→ Records to process
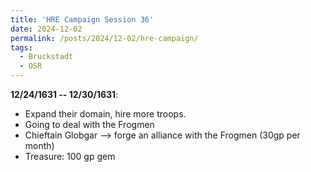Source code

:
 ```yaml
---
title: 'HRE Campaign Session 36'
date: 2024-12-02
permalink: /posts/2024/12-02/hre-campaign/
tags:
  - Bruckstadt
  - OSR
---
```



**12/24/1631 -- 12/30/1631**:

- Expand their domain, hire more troops.
- Going to deal with the Frogmen
- Chieftain Globgar --> forge an alliance with the Frogmen (30gp per month)
- Treasure: 100 gp gem



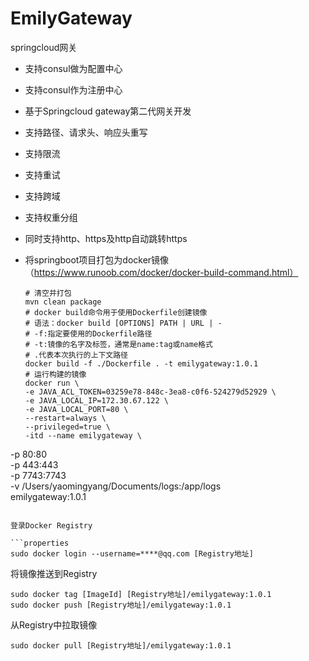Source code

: # EmilyGateway
springcloud网关

- 支持consul做为配置中心

- 支持consul作为注册中心

- 基于Springcloud gateway第二代网关开发

- 支持路径、请求头、响应头重写

- 支持限流

- 支持重试

- 支持跨域

- 支持权重分组

- 同时支持http、https及http自动跳转https

- 将springboot项目打包为docker镜像（https://www.runoob.com/docker/docker-build-command.html）

  ```properties
  # 清空并打包
  mvn clean package
  # docker build命令用于使用Dockerfile创建镜像
  # 语法：docker build [OPTIONS] PATH | URL | -
  # -f:指定要使用的Dockerfile路径
  # -t:镜像的名字及标签，通常是name:tag或name格式
  # .代表本次执行的上下文路径
  docker build -f ./Dockerfile . -t emilygateway:1.0.1
  # 运行构建的镜像
  docker run \
  -e JAVA_ACL_TOKEN=03259e78-848c-3ea8-c0f6-524279d52929 \
  -e JAVA_LOCAL_IP=172.30.67.122 \
  -e JAVA_LOCAL_PORT=80 \
  --restart=always \
  --privileged=true \
  -itd --name emilygateway \
-p 80:80 \
  -p 443:443 \
  -p 7743:7743 \
  -v /Users/yaomingyang/Documents/logs:/app/logs \
  emilygateway:1.0.1
  ```
  
  登录Docker Registry
  
  ```properties
  sudo docker login --username=****@qq.com [Registry地址]
  ```
  
  将镜像推送到Registry
  
  ```properties
  sudo docker tag [ImageId] [Registry地址]/emilygateway:1.0.1
  sudo docker push [Registry地址]/emilygateway:1.0.1
  ```
  
  从Registry中拉取镜像
  
  ```properties
  sudo docker pull [Registry地址]/emilygateway:1.0.1
  ```
  
  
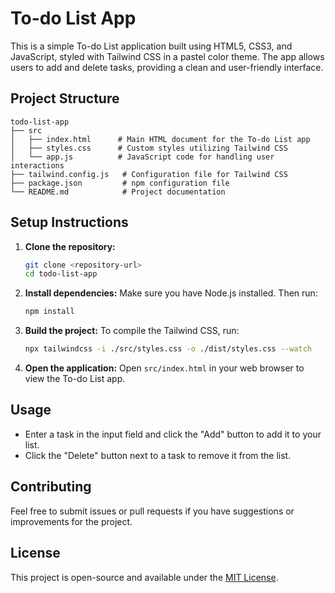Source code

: # To-do List App

This is a simple To-do List application built using HTML5, CSS3, and JavaScript, styled with Tailwind CSS in a pastel color theme. The app allows users to add and delete tasks, providing a clean and user-friendly interface.

## Project Structure

```
todo-list-app
├── src
│   ├── index.html      # Main HTML document for the To-do List app
│   ├── styles.css      # Custom styles utilizing Tailwind CSS
│   └── app.js          # JavaScript code for handling user interactions
├── tailwind.config.js   # Configuration file for Tailwind CSS
├── package.json         # npm configuration file
└── README.md            # Project documentation
```

## Setup Instructions

1. **Clone the repository:**
   ```bash
   git clone <repository-url>
   cd todo-list-app
   ```

2. **Install dependencies:**
   Make sure you have Node.js installed. Then run:
   ```bash
   npm install
   ```

3. **Build the project:**
   To compile the Tailwind CSS, run:
   ```bash
   npx tailwindcss -i ./src/styles.css -o ./dist/styles.css --watch
   ```

4. **Open the application:**
   Open `src/index.html` in your web browser to view the To-do List app.

## Usage

- Enter a task in the input field and click the "Add" button to add it to your list.
- Click the "Delete" button next to a task to remove it from the list.

## Contributing

Feel free to submit issues or pull requests if you have suggestions or improvements for the project.

## License

This project is open-source and available under the [MIT License](LICENSE).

→ What to work on
Look for "styles" in each line of the material, then copy the lines where it is found.

→ Result below
│   ├── styles.css      # Custom styles utilizing Tailwind CSS
   npx tailwindcss -i ./src/styles.css -o ./dist/styles.css --watch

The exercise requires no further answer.